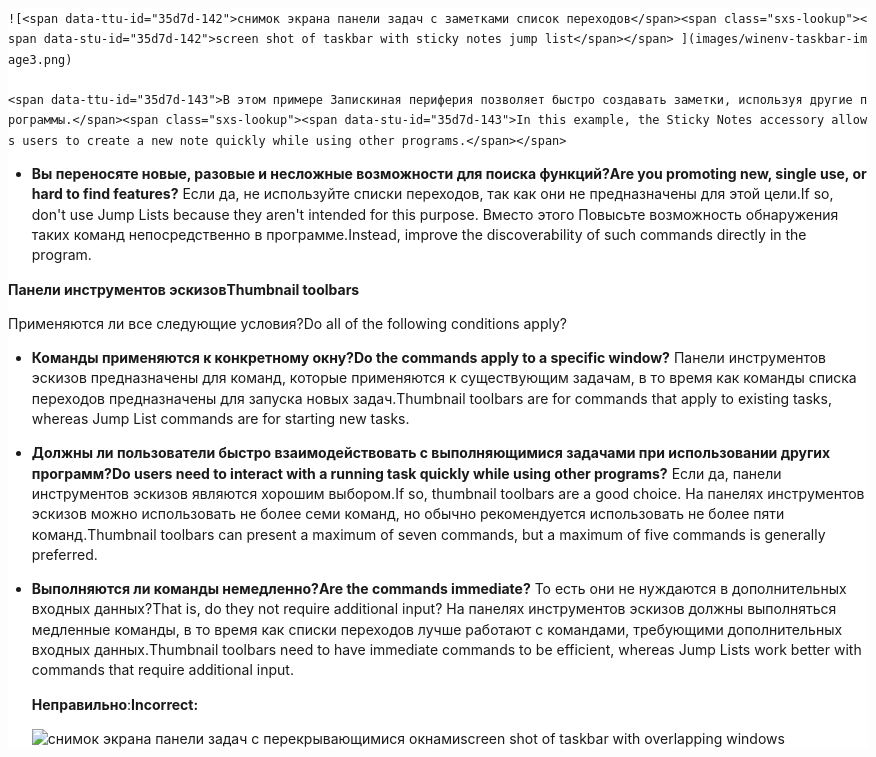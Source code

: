     ![<span data-ttu-id="35d7d-142">снимок экрана панели задач с заметками список переходов</span><span class="sxs-lookup"><span data-stu-id="35d7d-142">screen shot of taskbar with sticky notes jump list</span></span> ](images/winenv-taskbar-image3.png)

    <span data-ttu-id="35d7d-143">В этом примере Запискиная периферия позволяет быстро создавать заметки, используя другие программы.</span><span class="sxs-lookup"><span data-stu-id="35d7d-143">In this example, the Sticky Notes accessory allows users to create a new note quickly while using other programs.</span></span>

-   <span data-ttu-id="35d7d-144">**Вы переносяте новые, разовые и несложные возможности для поиска функций?**</span><span class="sxs-lookup"><span data-stu-id="35d7d-144">**Are you promoting new, single use, or hard to find features?**</span></span> <span data-ttu-id="35d7d-145">Если да, не используйте списки переходов, так как они не предназначены для этой цели.</span><span class="sxs-lookup"><span data-stu-id="35d7d-145">If so, don't use Jump Lists because they aren't intended for this purpose.</span></span> <span data-ttu-id="35d7d-146">Вместо этого Повысьте возможность обнаружения таких команд непосредственно в программе.</span><span class="sxs-lookup"><span data-stu-id="35d7d-146">Instead, improve the discoverability of such commands directly in the program.</span></span>

<span data-ttu-id="35d7d-147">**Панели инструментов эскизов**</span><span class="sxs-lookup"><span data-stu-id="35d7d-147">**Thumbnail toolbars**</span></span>

<span data-ttu-id="35d7d-148">Применяются ли все следующие условия?</span><span class="sxs-lookup"><span data-stu-id="35d7d-148">Do all of the following conditions apply?</span></span>

-   <span data-ttu-id="35d7d-149">**Команды применяются к конкретному окну?**</span><span class="sxs-lookup"><span data-stu-id="35d7d-149">**Do the commands apply to a specific window?**</span></span> <span data-ttu-id="35d7d-150">Панели инструментов эскизов предназначены для команд, которые применяются к существующим задачам, в то время как команды списка переходов предназначены для запуска новых задач.</span><span class="sxs-lookup"><span data-stu-id="35d7d-150">Thumbnail toolbars are for commands that apply to existing tasks, whereas Jump List commands are for starting new tasks.</span></span>
-   <span data-ttu-id="35d7d-151">**Должны ли пользователи быстро взаимодействовать с выполняющимися задачами при использовании других программ?**</span><span class="sxs-lookup"><span data-stu-id="35d7d-151">**Do users need to interact with a running task quickly while using other programs?**</span></span> <span data-ttu-id="35d7d-152">Если да, панели инструментов эскизов являются хорошим выбором.</span><span class="sxs-lookup"><span data-stu-id="35d7d-152">If so, thumbnail toolbars are a good choice.</span></span> <span data-ttu-id="35d7d-153">На панелях инструментов эскизов можно использовать не более семи команд, но обычно рекомендуется использовать не более пяти команд.</span><span class="sxs-lookup"><span data-stu-id="35d7d-153">Thumbnail toolbars can present a maximum of seven commands, but a maximum of five commands is generally preferred.</span></span>
-   <span data-ttu-id="35d7d-154">**Выполняются ли команды немедленно?**</span><span class="sxs-lookup"><span data-stu-id="35d7d-154">**Are the commands immediate?**</span></span> <span data-ttu-id="35d7d-155">То есть они не нуждаются в дополнительных входных данных?</span><span class="sxs-lookup"><span data-stu-id="35d7d-155">That is, do they not require additional input?</span></span> <span data-ttu-id="35d7d-156">На панелях инструментов эскизов должны выполняться медленные команды, в то время как списки переходов лучше работают с командами, требующими дополнительных входных данных.</span><span class="sxs-lookup"><span data-stu-id="35d7d-156">Thumbnail toolbars need to have immediate commands to be efficient, whereas Jump Lists work better with commands that require additional input.</span></span>

    <span data-ttu-id="35d7d-157">**Неправильно**:</span><span class="sxs-lookup"><span data-stu-id="35d7d-157">**Incorrect:**</span></span>

    ![<span data-ttu-id="35d7d-158">снимок экрана панели задач с перекрывающимися окнами</span><span class="sxs-lookup"><span data-stu-id="35d7d-158">screen shot of taskbar with overlapping windows</span></span> ](images/winenv-taskbar-image4.png)
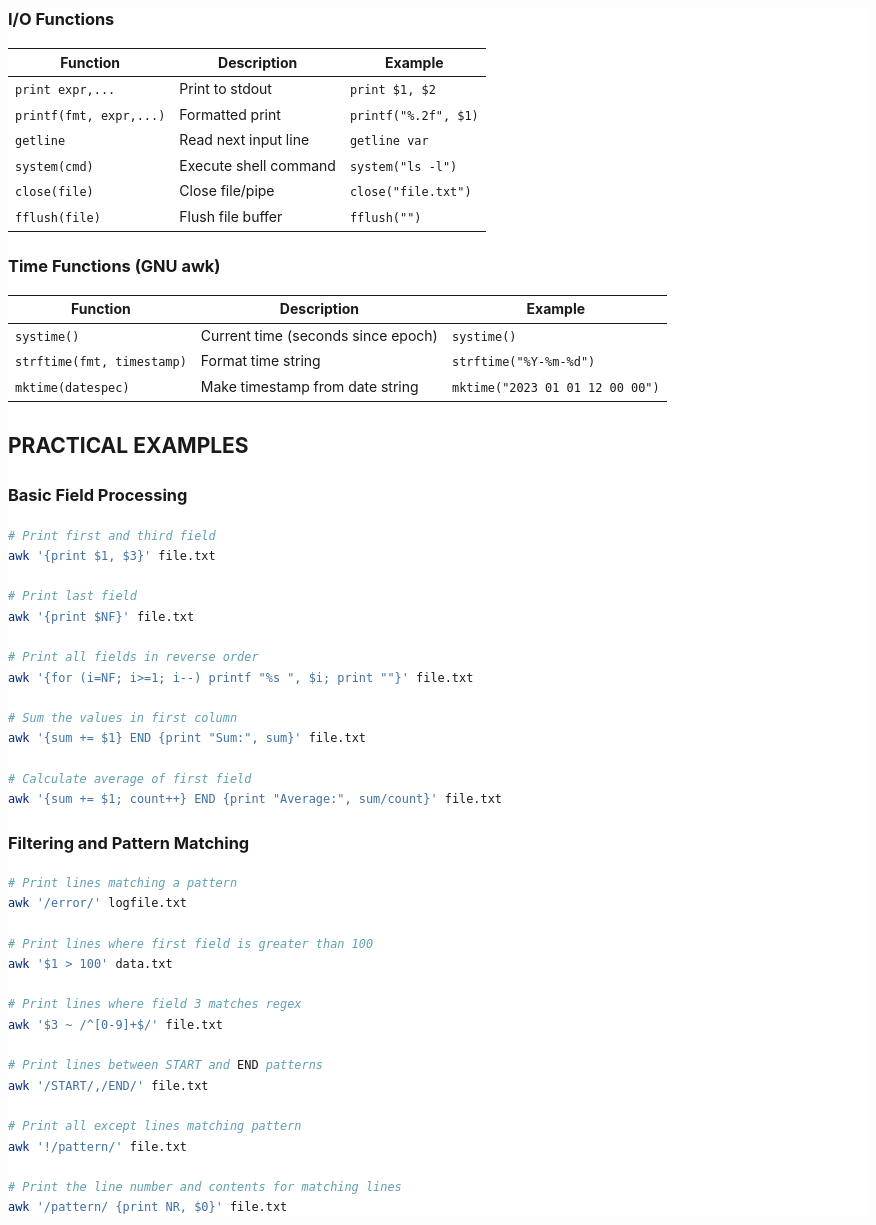 ### I/O Functions
| Function | Description | Example |
|----------|-------------|---------|
| `print expr,...` | Print to stdout | `print $1, $2` |
| `printf(fmt, expr,...)` | Formatted print | `printf("%.2f", $1)` |
| `getline` | Read next input line | `getline var` |
| `system(cmd)` | Execute shell command | `system("ls -l")` |
| `close(file)` | Close file/pipe | `close("file.txt")` |
| `fflush(file)` | Flush file buffer | `fflush("")` |

### Time Functions (GNU awk)
| Function | Description | Example |
|----------|-------------|---------|
| `systime()` | Current time (seconds since epoch) | `systime()` |
| `strftime(fmt, timestamp)` | Format time string | `strftime("%Y-%m-%d")` |
| `mktime(datespec)` | Make timestamp from date string | `mktime("2023 01 01 12 00 00")` |

## PRACTICAL EXAMPLES

### Basic Field Processing
```bash
# Print first and third field
awk '{print $1, $3}' file.txt

# Print last field
awk '{print $NF}' file.txt

# Print all fields in reverse order
awk '{for (i=NF; i>=1; i--) printf "%s ", $i; print ""}' file.txt

# Sum the values in first column
awk '{sum += $1} END {print "Sum:", sum}' file.txt

# Calculate average of first field
awk '{sum += $1; count++} END {print "Average:", sum/count}' file.txt
```

### Filtering and Pattern Matching
```bash
# Print lines matching a pattern
awk '/error/' logfile.txt

# Print lines where first field is greater than 100
awk '$1 > 100' data.txt

# Print lines where field 3 matches regex
awk '$3 ~ /^[0-9]+$/' file.txt

# Print lines between START and END patterns
awk '/START/,/END/' file.txt

# Print all except lines matching pattern
awk '!/pattern/' file.txt

# Print the line number and contents for matching lines
awk '/pattern/ {print NR, $0}' file.txt
```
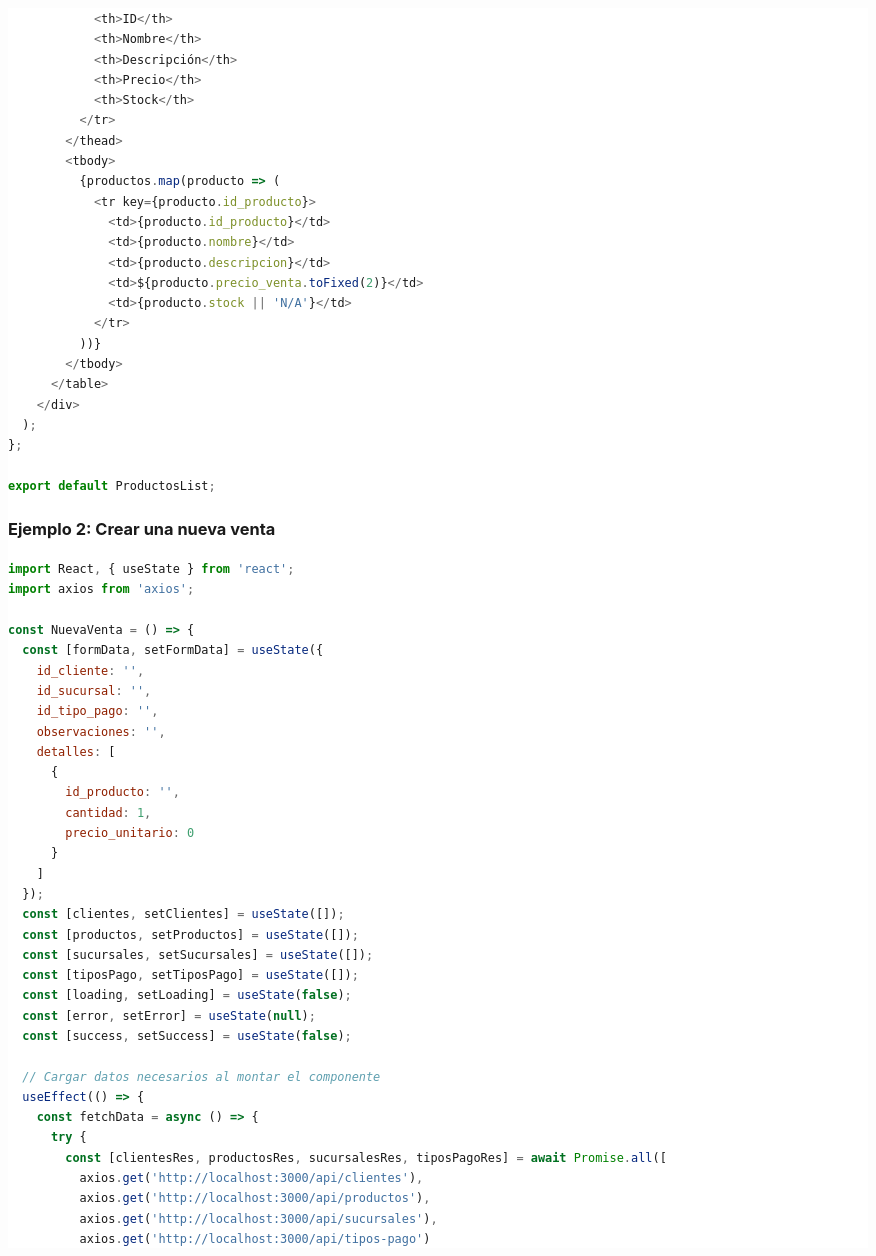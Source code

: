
 ```javascript
            <th>ID</th>
            <th>Nombre</th>
            <th>Descripción</th>
            <th>Precio</th>
            <th>Stock</th>
          </tr>
        </thead>
        <tbody>
          {productos.map(producto => (
            <tr key={producto.id_producto}>
              <td>{producto.id_producto}</td>
              <td>{producto.nombre}</td>
              <td>{producto.descripcion}</td>
              <td>${producto.precio_venta.toFixed(2)}</td>
              <td>{producto.stock || 'N/A'}</td>
            </tr>
          ))}
        </tbody>
      </table>
    </div>
  );
};

export default ProductosList;
```

### Ejemplo 2: Crear una nueva venta

```javascript
import React, { useState } from 'react';
import axios from 'axios';

const NuevaVenta = () => {
  const [formData, setFormData] = useState({
    id_cliente: '',
    id_sucursal: '',
    id_tipo_pago: '',
    observaciones: '',
    detalles: [
      {
        id_producto: '',
        cantidad: 1,
        precio_unitario: 0
      }
    ]
  });
  const [clientes, setClientes] = useState([]);
  const [productos, setProductos] = useState([]);
  const [sucursales, setSucursales] = useState([]);
  const [tiposPago, setTiposPago] = useState([]);
  const [loading, setLoading] = useState(false);
  const [error, setError] = useState(null);
  const [success, setSuccess] = useState(false);

  // Cargar datos necesarios al montar el componente
  useEffect(() => {
    const fetchData = async () => {
      try {
        const [clientesRes, productosRes, sucursalesRes, tiposPagoRes] = await Promise.all([
          axios.get('http://localhost:3000/api/clientes'),
          axios.get('http://localhost:3000/api/productos'),
          axios.get('http://localhost:3000/api/sucursales'),
          axios.get('http://localhost:3000/api/tipos-pago')
```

========

Among the lines of the preceding data, which ones hold the word "timestamp"? List them.

| `strftime(fmt, timestamp)` | Format time string | `strftime("%Y-%m-%d")` |
| `mktime(datespec)` | Make timestamp from date string | `mktime("2023 01 01 12 00 00")` |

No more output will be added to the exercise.